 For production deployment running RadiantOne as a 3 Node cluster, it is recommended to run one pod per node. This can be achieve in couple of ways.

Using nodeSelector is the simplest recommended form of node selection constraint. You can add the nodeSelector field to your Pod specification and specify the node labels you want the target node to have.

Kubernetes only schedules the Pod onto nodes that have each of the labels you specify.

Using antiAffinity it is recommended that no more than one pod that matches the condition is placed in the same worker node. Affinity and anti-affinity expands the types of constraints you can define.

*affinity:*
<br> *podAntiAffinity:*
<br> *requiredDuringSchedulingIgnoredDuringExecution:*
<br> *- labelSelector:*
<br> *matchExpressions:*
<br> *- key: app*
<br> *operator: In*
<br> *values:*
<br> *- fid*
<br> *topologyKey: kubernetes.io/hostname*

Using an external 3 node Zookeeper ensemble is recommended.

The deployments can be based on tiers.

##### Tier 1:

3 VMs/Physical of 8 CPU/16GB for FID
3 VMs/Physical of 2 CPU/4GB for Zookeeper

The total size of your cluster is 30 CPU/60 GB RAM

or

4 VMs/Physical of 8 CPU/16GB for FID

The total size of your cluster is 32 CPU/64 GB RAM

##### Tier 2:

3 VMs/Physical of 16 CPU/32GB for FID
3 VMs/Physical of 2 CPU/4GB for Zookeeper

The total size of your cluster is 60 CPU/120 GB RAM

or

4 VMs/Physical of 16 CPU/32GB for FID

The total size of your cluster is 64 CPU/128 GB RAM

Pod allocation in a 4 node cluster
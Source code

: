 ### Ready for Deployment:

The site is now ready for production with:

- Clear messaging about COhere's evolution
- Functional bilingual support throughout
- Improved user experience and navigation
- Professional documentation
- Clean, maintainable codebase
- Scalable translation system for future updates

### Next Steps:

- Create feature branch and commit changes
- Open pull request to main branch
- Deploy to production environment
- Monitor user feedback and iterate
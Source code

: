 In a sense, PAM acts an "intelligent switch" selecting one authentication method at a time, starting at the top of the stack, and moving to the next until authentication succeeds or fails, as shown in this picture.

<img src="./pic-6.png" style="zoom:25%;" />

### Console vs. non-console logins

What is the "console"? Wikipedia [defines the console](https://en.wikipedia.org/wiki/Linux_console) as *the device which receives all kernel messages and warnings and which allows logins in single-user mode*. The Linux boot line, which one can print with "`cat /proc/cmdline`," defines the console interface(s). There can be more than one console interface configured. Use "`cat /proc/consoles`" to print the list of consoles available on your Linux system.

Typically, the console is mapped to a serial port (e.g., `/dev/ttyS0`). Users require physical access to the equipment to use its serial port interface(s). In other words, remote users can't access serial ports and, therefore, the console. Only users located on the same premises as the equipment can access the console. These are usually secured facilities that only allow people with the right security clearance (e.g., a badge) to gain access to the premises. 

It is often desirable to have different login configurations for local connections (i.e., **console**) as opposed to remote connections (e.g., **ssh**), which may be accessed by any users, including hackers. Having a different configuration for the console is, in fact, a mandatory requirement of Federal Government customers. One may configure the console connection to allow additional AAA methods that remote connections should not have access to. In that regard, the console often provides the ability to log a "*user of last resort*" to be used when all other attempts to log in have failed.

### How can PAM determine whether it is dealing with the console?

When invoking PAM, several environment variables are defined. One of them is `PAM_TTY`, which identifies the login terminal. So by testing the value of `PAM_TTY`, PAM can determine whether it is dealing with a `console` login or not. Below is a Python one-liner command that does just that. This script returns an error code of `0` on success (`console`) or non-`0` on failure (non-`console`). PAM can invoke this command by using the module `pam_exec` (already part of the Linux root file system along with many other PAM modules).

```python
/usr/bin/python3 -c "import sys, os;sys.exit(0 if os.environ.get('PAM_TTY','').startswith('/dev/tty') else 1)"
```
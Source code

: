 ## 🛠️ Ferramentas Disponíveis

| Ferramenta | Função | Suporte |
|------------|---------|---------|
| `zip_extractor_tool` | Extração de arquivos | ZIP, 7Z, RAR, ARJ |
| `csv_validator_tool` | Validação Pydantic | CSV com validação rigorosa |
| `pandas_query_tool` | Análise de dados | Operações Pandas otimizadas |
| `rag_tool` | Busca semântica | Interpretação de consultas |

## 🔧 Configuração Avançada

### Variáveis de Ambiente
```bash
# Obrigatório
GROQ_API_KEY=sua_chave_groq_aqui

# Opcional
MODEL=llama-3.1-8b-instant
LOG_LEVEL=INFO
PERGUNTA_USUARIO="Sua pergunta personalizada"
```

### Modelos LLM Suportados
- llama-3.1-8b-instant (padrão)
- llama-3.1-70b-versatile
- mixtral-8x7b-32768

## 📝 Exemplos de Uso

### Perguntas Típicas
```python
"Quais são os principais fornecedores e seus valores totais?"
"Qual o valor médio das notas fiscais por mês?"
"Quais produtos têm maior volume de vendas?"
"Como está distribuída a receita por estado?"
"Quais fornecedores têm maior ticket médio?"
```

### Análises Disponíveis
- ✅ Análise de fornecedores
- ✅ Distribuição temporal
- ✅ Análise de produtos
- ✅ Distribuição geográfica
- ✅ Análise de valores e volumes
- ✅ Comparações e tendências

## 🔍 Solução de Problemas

————————

Of all the lines in the data above, show only those that hold the word "specify".

PROBLEM SOLUTION >>
Using nodeSelector is the simplest recommended form of node selection constraint. You can add the nodeSelector field to your Pod specification and specify the node labels you want the target node to have.
Kubernetes only schedules the Pod onto nodes that have each of the labels you specify.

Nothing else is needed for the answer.